Being the quarterback of the Dallas Cowboys, Tony Romo’s used to taking criticism. He hears all the words about how he ruined Bill Parcells’ life, how having Jessica Simpson around distorts his focus, and how he threw to the wrong receiver in a game. Anything he does on or off the field is questioned because of who he is. Ordinarily you’d figure he’d be bothered by such nitpicking the way Donovan McNabb was, but Romo admitted that it’s natural for people — himself included — to play the role of a Monday morning quarterback:
For me, I don’t necessarily take that feeling home with me and get mad at people and frustrated because I know when I’m sitting watching the Olympics I say, ‘Why’d that guy do that?’ or ‘Why didn’t he do this?’ We’re all Monday morning quarterbacks. That’s the way we all are. It’s part of the fun-ness. Let’s talk about this on the radio, let’s have a little give and take here. And for me, I don’t mind anymore when someone says something because it gets people debating and talking about it. I think sometimes people talking about it is good for the game, for what it is. You hope you’re always on the good side of the call but that’s not always the case. If you can understand that in your brain, then you’re OK with whatever happens and how it goes. You can rest easy when you’re playing, when you’re done playing or when your career is over.

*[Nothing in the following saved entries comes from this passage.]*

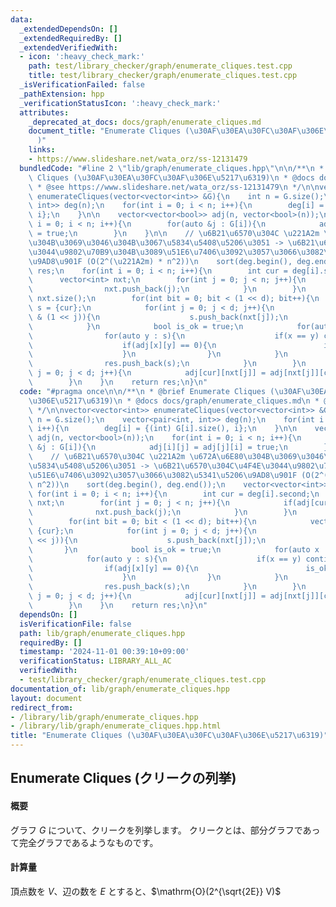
 ```yaml
---
data:
  _extendedDependsOn: []
  _extendedRequiredBy: []
  _extendedVerifiedWith:
  - icon: ':heavy_check_mark:'
    path: test/library_checker/graph/enumerate_cliques.test.cpp
    title: test/library_checker/graph/enumerate_cliques.test.cpp
  _isVerificationFailed: false
  _pathExtension: hpp
  _verificationStatusIcon: ':heavy_check_mark:'
  attributes:
    _deprecated_at_docs: docs/graph/enumerate_cliques.md
    document_title: "Enumerate Cliques (\u30AF\u30EA\u30FC\u30AF\u306E\u5217\u6319\
      )"
    links:
    - https://www.slideshare.net/wata_orz/ss-12131479
  bundledCode: "#line 2 \"lib/graph/enumerate_cliques.hpp\"\n\n/**\n * @brief Enumerate\
    \ Cliques (\u30AF\u30EA\u30FC\u30AF\u306E\u5217\u6319)\n * @docs docs/graph/enumerate_cliques.md\n\
    \ * @see https://www.slideshare.net/wata_orz/ss-12131479\n */\n\nvector<vector<int>>\
    \ enumerateCliques(vector<vector<int>> &G){\n    int n = G.size();\n    vector<pair<int,\
    \ int>> deg(n);\n    for(int i = 0; i < n; i++){\n        deg[i] = {(int) G[i].size(),\
    \ i};\n    }\n\n    vector<vector<bool>> adj(n, vector<bool>(n));\n    for(int\
    \ i = 0; i < n; i++){\n        for(auto &j : G[i]){\n            adj[i][j] = adj[j][i]\
    \ = true;\n        }\n    }\n\n    // \u6B21\u6570\u304C \u221A2m \u672A\u6E80\
    \u304B\u3069\u3046\u304B\u3067\u5834\u5408\u5206\u3051 -> \u6B21\u6570\u304C\u4F4E\
    \u3044\u9802\u70B9\u304B\u3089\u51E6\u7406\u3092\u3057\u3066\u3082\u5341\u5206\
    \u9AD8\u901F (O(2^(\u221A2m) * n^2))\n    sort(deg.begin(), deg.end());\n    vector<vector<int>>\
    \ res;\n    for(int i = 0; i < n; i++){\n        int cur = deg[i].second;\n  \
    \      vector<int> nxt;\n        for(int j = 0; j < n; j++){\n            if(adj[cur][j]){\n\
    \                nxt.push_back(j);\n            }\n        }\n        int d =\
    \ nxt.size();\n        for(int bit = 0; bit < (1 << d); bit++){\n            vector<int>\
    \ s = {cur};\n            for(int j = 0; j < d; j++){\n                if(bit\
    \ & (1 << j)){\n                    s.push_back(nxt[j]);\n                }\n\
    \            }\n            bool is_ok = true;\n            for(auto x : s){\n\
    \                for(auto y : s){\n                    if(x == y) continue;\n\
    \                    if(adj[x][y] == 0){\n                        is_ok = false;\n\
    \                    }\n                }\n            }\n            if(is_ok){\n\
    \                res.push_back(s);\n            }\n        }\n        for(int\
    \ j = 0; j < d; j++){\n            adj[cur][nxt[j]] = adj[nxt[j]][cur] = false;\n\
    \        }\n    }\n    return res;\n}\n"
  code: "#pragma once\n\n/**\n * @brief Enumerate Cliques (\u30AF\u30EA\u30FC\u30AF\
    \u306E\u5217\u6319)\n * @docs docs/graph/enumerate_cliques.md\n * @see https://www.slideshare.net/wata_orz/ss-12131479\n\
    \ */\n\nvector<vector<int>> enumerateCliques(vector<vector<int>> &G){\n    int\
    \ n = G.size();\n    vector<pair<int, int>> deg(n);\n    for(int i = 0; i < n;\
    \ i++){\n        deg[i] = {(int) G[i].size(), i};\n    }\n\n    vector<vector<bool>>\
    \ adj(n, vector<bool>(n));\n    for(int i = 0; i < n; i++){\n        for(auto\
    \ &j : G[i]){\n            adj[i][j] = adj[j][i] = true;\n        }\n    }\n\n\
    \    // \u6B21\u6570\u304C \u221A2m \u672A\u6E80\u304B\u3069\u3046\u304B\u3067\
    \u5834\u5408\u5206\u3051 -> \u6B21\u6570\u304C\u4F4E\u3044\u9802\u70B9\u304B\u3089\
    \u51E6\u7406\u3092\u3057\u3066\u3082\u5341\u5206\u9AD8\u901F (O(2^(\u221A2m) *\
    \ n^2))\n    sort(deg.begin(), deg.end());\n    vector<vector<int>> res;\n   \
    \ for(int i = 0; i < n; i++){\n        int cur = deg[i].second;\n        vector<int>\
    \ nxt;\n        for(int j = 0; j < n; j++){\n            if(adj[cur][j]){\n  \
    \              nxt.push_back(j);\n            }\n        }\n        int d = nxt.size();\n\
    \        for(int bit = 0; bit < (1 << d); bit++){\n            vector<int> s =\
    \ {cur};\n            for(int j = 0; j < d; j++){\n                if(bit & (1\
    \ << j)){\n                    s.push_back(nxt[j]);\n                }\n     \
    \       }\n            bool is_ok = true;\n            for(auto x : s){\n    \
    \            for(auto y : s){\n                    if(x == y) continue;\n    \
    \                if(adj[x][y] == 0){\n                        is_ok = false;\n\
    \                    }\n                }\n            }\n            if(is_ok){\n\
    \                res.push_back(s);\n            }\n        }\n        for(int\
    \ j = 0; j < d; j++){\n            adj[cur][nxt[j]] = adj[nxt[j]][cur] = false;\n\
    \        }\n    }\n    return res;\n}\n"
  dependsOn: []
  isVerificationFile: false
  path: lib/graph/enumerate_cliques.hpp
  requiredBy: []
  timestamp: '2024-11-01 00:39:10+09:00'
  verificationStatus: LIBRARY_ALL_AC
  verifiedWith:
  - test/library_checker/graph/enumerate_cliques.test.cpp
documentation_of: lib/graph/enumerate_cliques.hpp
layout: document
redirect_from:
- /library/lib/graph/enumerate_cliques.hpp
- /library/lib/graph/enumerate_cliques.hpp.html
title: "Enumerate Cliques (\u30AF\u30EA\u30FC\u30AF\u306E\u5217\u6319)"
---
```

## Enumerate Cliques (クリークの列挙)

#### 概要

グラフ $G$ について、クリークを列挙します。
クリークとは、部分グラフであって完全グラフであるようなものです。

#### 計算量

頂点数を $V$、辺の数を $E$ とすると、$\mathrm{O}(2^{\sqrt{2E}} V)$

Romo to me is different from many QBs because he was able to recover from the devastating botched field goal against Seattle in the playoffs — a potentially career-threatening psychological miscue; he doesn’t seem to be bothered by criticism. I really believe that his success is due to this realist, and casual approach to the criticism. And honestly, who wouldn’t date Jessica Simpson if they had the chance? I sure know Michael Strahan would.